Arnošt
Lustig
Una
oración por Kateřina Horovitzová
Los
ojos del sastre no dejaban de repetir algo que ya no estaba relacionado con su
trabajo: que aquella ceniza sería indestructible e indeleble. No se consumiría
presa de las llamas, pues era producto del fuego mismo. No se congelaría, tan
solo se mezclaría con la nieve y el hielo. No se agostaría a la solana, pes
nada puede estar más seco que la ceniza. Ningún ser vivo podría huir de ella.

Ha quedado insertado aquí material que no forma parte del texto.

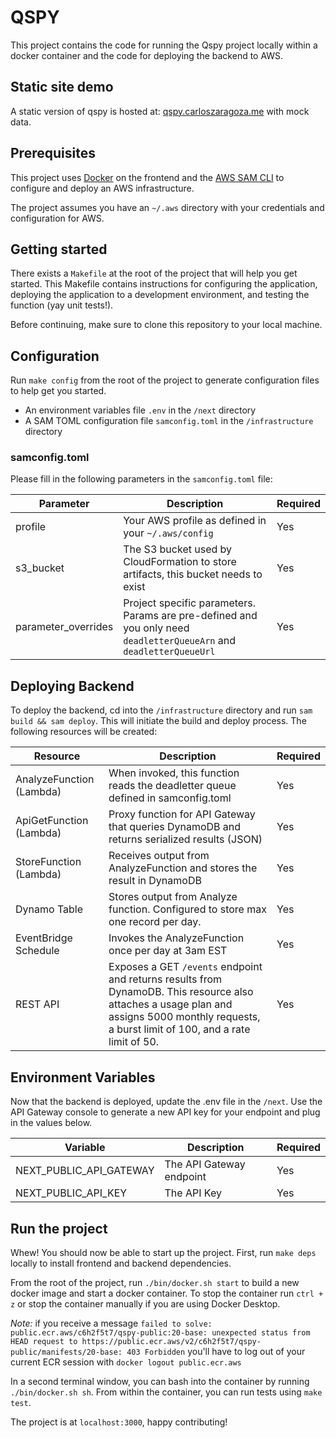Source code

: # QSPY

This project contains the code for running the Qspy project locally within a docker container and the code for deploying the backend to AWS.

## Static site demo

A static version of qspy is hosted at: [qspy.carloszaragoza.me](https://qspy.carloszaragoza.me) with mock data.

## Prerequisites

This project uses [Docker](https://docs.docker.com/get-docker/) on the frontend and the [AWS SAM CLI](https://docs.aws.amazon.com/serverless-application-model/latest/developerguide/install-sam-cli.html) to configure and deploy an AWS infrastructure.

The project assumes you have an `~/.aws` directory with your credentials and configuration for AWS.

## Getting started
There exists a `Makefile` at the root of the project that will help you get started. This Makefile contains instructions for configuring the application, deploying the application to a development environment, and testing the function (yay unit tests!).

Before continuing, make sure to clone this repository to your local machine.

## Configuration
Run `make config` from the root of the project to generate configuration files to help get you started.

- An environment variables file `.env` in the `/next` directory
- A SAM TOML configuration file `samconfig.toml` in the `/infrastructure` directory

### samconfig.toml

Please fill in the following parameters in the `samconfig.toml` file:

| Parameter  | Description | Required |
| ------------- | ------------- | ------------- |
| profile  | Your AWS profile as defined in your `~/.aws/config` | Yes |
| s3_bucket  | The S3 bucket used by CloudFormation to store artifacts, this bucket needs to exist  | Yes |
| parameter_overrides  | Project specific parameters. Params are pre-defined and you only need `deadletterQueueArn` and `deadletterQueueUrl` | Yes |

## Deploying Backend

To deploy the backend, cd into the `/infrastructure` directory and run `sam build && sam deploy`. This will initiate the build and deploy process. The following resources will be created:

| Resource  | Description | Required |
| ------------- | ------------- | ------------- |
| AnalyzeFunction (Lambda)  | When invoked, this function reads the deadletter queue defined in samconfig.toml  | Yes |
| ApiGetFunction (Lambda)  | Proxy function for API Gateway that queries DynamoDB and returns serialized results (JSON)  | Yes |
| StoreFunction (Lambda)  | Receives output from AnalyzeFunction and stores the result in DynamoDB  | Yes |
| Dynamo Table  | Stores output from Analyze function. Configured to store max one record per day.  | Yes |
| EventBridge Schedule  | Invokes the AnalyzeFunction once per day at 3am EST  | Yes |
| REST API  | Exposes a GET `/events` endpoint and returns results from DynamoDB. This resource also attaches a usage plan and assigns 5000 monthly requests, a burst limit of 100, and a rate limit of 50.  | Yes |

## Environment Variables

Now that the backend is deployed, update the .env file in the `/next`. Use the API Gateway console to generate a new API key for your endpoint and plug in the values below.

| Variable  | Description | Required |
| ------------- | ------------- | ------------- |
| NEXT_PUBLIC_API_GATEWAY  | The API Gateway endpoint  | Yes |
| NEXT_PUBLIC_API_KEY  | The API Key  | Yes |

## Run the project

Whew! You should now be able to start up the project. First, run `make deps` locally to install frontend and backend dependencies.

From the root of the project, run `./bin/docker.sh start` to build a new docker image and start a docker container. To stop the container run `ctrl + z` or stop the container manually if you are using Docker Desktop.

*Note:* if you receive a message `failed to solve: public.ecr.aws/c6h2f5t7/qspy-public:20-base: unexpected status from HEAD request to https://public.ecr.aws/v2/c6h2f5t7/qspy-public/manifests/20-base: 403 Forbidden` you'll have to log out of your current ECR session with `docker logout public.ecr.aws`

In a second terminal window, you can bash into the container by running `./bin/docker.sh sh`. From within the container, you can run tests using `make test`.

The project is at `localhost:3000`, happy contributing!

Estaría contenida en la leche que bebieran las criaturas que aún no habían
nacido, y en los pechos maternos de los que mamarían. Permanecería en las flores que se abren y en el polen con
que las fecundarían las abejas. Penetraría hasta las profundidades de la
tierra, donde los bosques putrefactos se transforman en carbón, y hasta lo más
alto del cielo, donde la vista de los seres humanos, multiplicada por el
telescopio, se estrella contra el envoltorio imperceptible que gira en torno a
esta terrenal manzana agusanada. Permanecería en la mirada y el aliento de cada
hombre, y el próximo que se preguntase de qué substancia estaba compuesto el
aire que respiraba se vería obligado a tomar en consideración esta ceniza.
Estaría entre las páginas de los libros aún por escribir, en confines aun no
hollados por el pie del hombre. Nadie podría zafarse de ella. De la ceniza,
importuna y gentil, de los muertos que perecieron sin culpa.